La Sala Azarte acoge una experiencia teatral que trasciende las etiquetas para hablar del amor en su forma más desnuda, universal y sin género. Firmada por Mauro Russo —autor de la aclamada “La Cama Rota”— y dirigida por Joana Motta, esta nueva propuesta invita al espectador a sumergirse en una historia tan poética como cruda, donde los cuerpos, las palabras y los silencios construyen un vínculo tan frágil como irrefrenable.
La acción nos sitúa en Mallorca, allí conocemos a Lucía (Frida Balca) y Pablo (Miguel Costas), dos seres que se aman sin medida, sin etiquetas, sin tiempo. Sus cuerpos y sus palabras se entrelazan para enfrentarse a sus miedos, sus deseos y sus recuerdos. Un amor tan profundo como imperfecto, que florece entre la ternura y la violencia, entre lo que fue y lo que podría ser. Una historia sobre dos almas que se buscan y se cuidan, incluso cuando todo parece romperse.

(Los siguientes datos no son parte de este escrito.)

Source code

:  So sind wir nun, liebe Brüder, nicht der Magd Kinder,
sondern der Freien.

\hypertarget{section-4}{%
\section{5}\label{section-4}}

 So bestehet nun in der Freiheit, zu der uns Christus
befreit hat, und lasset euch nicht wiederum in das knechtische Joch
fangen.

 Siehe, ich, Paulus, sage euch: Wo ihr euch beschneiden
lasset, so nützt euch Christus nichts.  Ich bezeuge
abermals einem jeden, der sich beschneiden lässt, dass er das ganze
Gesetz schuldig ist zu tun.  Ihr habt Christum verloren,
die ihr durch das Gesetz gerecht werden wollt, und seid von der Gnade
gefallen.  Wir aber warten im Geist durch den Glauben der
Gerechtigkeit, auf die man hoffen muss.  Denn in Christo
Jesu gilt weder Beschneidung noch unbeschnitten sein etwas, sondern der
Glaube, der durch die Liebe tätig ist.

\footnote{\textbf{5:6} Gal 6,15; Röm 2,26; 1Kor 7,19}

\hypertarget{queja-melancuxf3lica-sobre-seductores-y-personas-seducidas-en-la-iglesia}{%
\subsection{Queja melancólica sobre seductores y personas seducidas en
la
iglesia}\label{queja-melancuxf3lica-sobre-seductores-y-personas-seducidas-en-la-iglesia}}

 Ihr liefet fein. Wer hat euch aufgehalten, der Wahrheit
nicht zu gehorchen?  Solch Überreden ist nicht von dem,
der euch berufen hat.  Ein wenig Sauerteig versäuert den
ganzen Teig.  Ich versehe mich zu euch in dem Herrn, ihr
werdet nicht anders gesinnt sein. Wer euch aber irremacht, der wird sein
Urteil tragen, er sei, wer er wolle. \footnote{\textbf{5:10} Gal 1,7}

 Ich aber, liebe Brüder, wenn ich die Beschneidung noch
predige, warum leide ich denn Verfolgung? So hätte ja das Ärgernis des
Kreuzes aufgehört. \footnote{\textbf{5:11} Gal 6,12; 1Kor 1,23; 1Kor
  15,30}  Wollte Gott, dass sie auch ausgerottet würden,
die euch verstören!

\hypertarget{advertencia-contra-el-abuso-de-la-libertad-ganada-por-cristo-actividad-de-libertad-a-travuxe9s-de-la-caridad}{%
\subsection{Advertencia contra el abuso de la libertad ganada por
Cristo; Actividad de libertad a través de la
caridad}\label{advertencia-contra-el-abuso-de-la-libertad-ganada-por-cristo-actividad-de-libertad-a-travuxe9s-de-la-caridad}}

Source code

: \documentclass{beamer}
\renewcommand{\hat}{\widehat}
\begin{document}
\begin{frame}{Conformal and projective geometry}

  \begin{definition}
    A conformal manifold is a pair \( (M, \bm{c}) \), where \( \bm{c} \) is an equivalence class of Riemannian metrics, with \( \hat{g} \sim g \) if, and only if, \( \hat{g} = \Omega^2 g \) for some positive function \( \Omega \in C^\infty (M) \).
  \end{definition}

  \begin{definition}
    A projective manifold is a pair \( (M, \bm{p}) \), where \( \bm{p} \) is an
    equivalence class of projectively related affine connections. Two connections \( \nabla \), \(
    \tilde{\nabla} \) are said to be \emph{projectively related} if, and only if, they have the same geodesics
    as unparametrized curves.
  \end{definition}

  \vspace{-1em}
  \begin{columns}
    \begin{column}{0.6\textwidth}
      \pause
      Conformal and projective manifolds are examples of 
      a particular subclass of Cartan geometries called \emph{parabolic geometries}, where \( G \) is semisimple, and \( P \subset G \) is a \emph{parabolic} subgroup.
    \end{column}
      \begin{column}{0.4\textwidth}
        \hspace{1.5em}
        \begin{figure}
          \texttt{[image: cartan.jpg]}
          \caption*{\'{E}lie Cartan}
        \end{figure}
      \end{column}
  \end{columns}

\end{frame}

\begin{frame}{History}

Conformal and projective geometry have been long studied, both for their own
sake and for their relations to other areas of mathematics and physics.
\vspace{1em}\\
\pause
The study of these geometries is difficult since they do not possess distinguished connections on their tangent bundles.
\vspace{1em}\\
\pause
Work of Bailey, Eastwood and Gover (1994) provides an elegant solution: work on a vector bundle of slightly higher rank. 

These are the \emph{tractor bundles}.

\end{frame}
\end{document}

Antes de adentrarnos en los aspectos dramatúrgicos y escénicos, resulta imprescindible detenerse en el deseo que la impulsa, en la semilla íntima desde la que germina esta propuesta. Mauro Russo —presente en el estreno y generoso en su testimonio— compartió con el público el origen profundamente personal de esta obra, que se inscribe como la segunda entrega de una trilogía sobre el amor en todas sus formas. Mallorca, espacio físico y emocional de la obra, es mucho más que un lugar: es una geografía simbólica. Fue el último destino que su padre soñó y en ese rincón de memoria y deseo nace esta pieza como un homenaje vivo. A su abuela, que le enseñó a amar y a crear belleza con las manos —haciendo flores de papel—, y a toda una genealogía afectiva que sigue palpitando en cada escena. Russo no ha querido corregir el texto. Lo ha dejado respirar con todas sus aristas, con sus imperfecciones, precisamente porque lo que propone es un amor puro, no pulido, no domesticado. Un amor que se entrega entero y se rompe, como cada pétalo que compone esas flores simbólicas que, desde el hall mismo del teatro, empiezan a marcar el camino emocional del espectador.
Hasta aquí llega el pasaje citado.